Briggs talked with head men's basketball coach Ron Lievense during that time and engaged in a couple of off-the-court chats with current Bulldog players. Once those discussions ended, Briggs easily made his decision.
The Wayne Country Day senior officially signed a national letter-of-intent with the NCAA Division II school. He turned down an offer from Belmont Abbey, a conference rival of Barton, and received consideration from Emporia State (Kan.) University.
Briggs didn't relish the idea of traveling far from home.
"I like their campus and the way they run their practices," Briggs said. "The coaching staff showed a lot of support throughout the year. Coach (Lievense) asked me what I was interested in at school and told me he was impressed with how I played."
Barton lost six seniors off last year's club that finished 18-11 overall and 13-7 in Carolinas-Virginia Athletics Conference play. Lievense concentrated on recruiting guards during the offseason after losing his most-experienced backcourt to graduation.
Briggs doesn't know if he can step in and produce immediately, but his prep credentials prove he's a worthy candidate. The 6-foot shooting guard averaged 19.8 points and 7.8 rebounds for the Chargers, who advanced to the elite eight in the N.C. Independent Schools Athletic Association Class 1-A playoffs.

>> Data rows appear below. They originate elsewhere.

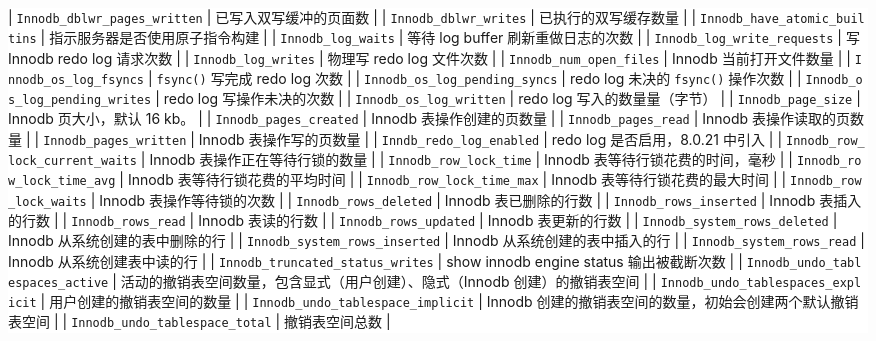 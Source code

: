 |      `Innodb_dblwr_pages_written`       |                    已写入双写缓冲的页面数                    |
|          `Innodb_dblwr_writes`          |                     已执行的双写缓存数量                     |
|      `Innodb_have_atomic_builtins`      |                指示服务器是否使用原子指令构建                |
|           `Innodb_log_waits`            |              等待 log buffer 刷新重做日志的次数              |
|       `Innodb_log_write_requests`       |                 写 Innodb redo log 请求次数                  |
|           `Innodb_log_writes`           |                   物理写 redo log 文件次数                   |
|         `Innodb_num_open_files`         |                   Innodb 当前打开文件数量                    |
|         `Innodb_os_log_fsyncs`          |                `fsync()` 写完成 redo log 次数                |
|      `Innodb_os_log_pending_syncs`      |              redo log 未决的 `fsync()` 操作次数              |
|     `Innodb_os_log_pending_writes`      |                  redo log 写操作未决的次数                   |
|         `Innodb_os_log_written`         |                redo log 写入的数量量（字节）                 |
|           `Innodb_page_size`            |                 Innodb 页大小，默认 16 kb。                  |
|         `Innodb_pages_created`          |                  Innodb 表操作创建的页数量                   |
|           `Innodb_pages_read`           |                  Innodb 表操作读取的页数量                   |
|         `Innodb_pages_written`          |                   Innodb 表操作写的页数量                    |
|        `Inndb_redo_log_enabled`         |               redo log 是否启用，8.0.21 中引入               |
|     `Innodb_row_lock_current_waits`     |               Innodb 表操作正在等待行锁的数量                |
|         `Innodb_row_lock_time`          |              Innodb 表等待行锁花费的时间，毫秒               |
|       `Innodb_row_lock_time_avg`        |               Innodb 表等待行锁花费的平均时间                |
|       `Innodb_row_lock_time_max`        |               Innodb 表等待行锁花费的最大时间                |
|         `Innodb_row_lock_waits`         |                  Innodb 表操作等待锁的次数                   |
|          `Innodb_rows_deleted`          |                    Innodb 表已删除的行数                     |
|         `Innodb_rows_inserted`          |                     Innodb 表插入的行数                      |
|           `Innodb_rows_read`            |                      Innodb 表读的行数                       |
|          `Innodb_rows_updated`          |                     Innodb 表更新的行数                      |
|      `Innodb_system_rows_deleted`       |               Innodb 从系统创建的表中删除的行                |
|      `Innodb_system_rows_inserted`      |               Innodb 从系统创建的表中插入的行                |
|        `Innodb_system_rows_read`        |                 Innodb 从系统创建表中读的行                  |
|    `Innodb_truncated_status_writes`     |           show innodb engine status 输出被截断次数           |
|    `Innodb_undo_tablespaces_active`     | 活动的撤销表空间数量，包含显式（用户创建）、隐式（Innodb 创建）的撤销表空间 |
|   `Innodb_undo_tablespaces_explicit`    |                  用户创建的撤销表空间的数量                  |
|    `Innodb_undo_tablespace_implicit`    | Innodb 创建的撤销表空间的数量，初始会创建两个默认撤销表空间  |
|     `Innodb_undo_tablespace_total`      |                        撤销表空间总数                        |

Briggs earned a spot on the all-Coastal Plains Independent Conference squad and barely missed winning player of the year honors. When he attended the workout recently, Briggs played alongside Greenfield's Errol Frails, who grabbed the CPIC player of the year award.
"I like the way he plays, too, and we played pretty good together," said Briggs, a two-time all-state selection.
Lievense plans to send Briggs a workout that includes a daily regimen of exercise and fundamentals. Already adapted at shooting, Lievense stressed to Briggs taking at least 500 shots a day, including 3-pointers.
Briggs also realized he needs to hit the weight room, get stronger and add some muscle.
"In high school I scored a lot because I was a lot stronger than everybody else," said Briggs, who joined the school's 1,000-Point Club this season. "When you go out there and play with them, every single one of them are bigger and stronger.
"I need to work on my quickness, too."
Barton's players enjoyed Briggs' presence on the court and he admitted he did "all right" during the workouts. However, Briggs recognized that he needs to follow Lievense's guidelines if he wishes to contribute as a freshman.
He's eager to be a part of the Bulldogs' success.
Barton advanced to the NCAA Division II East Regional in 1997 and 2003. Lievense is the winningest coach in school history with 150 victories through nine seasons.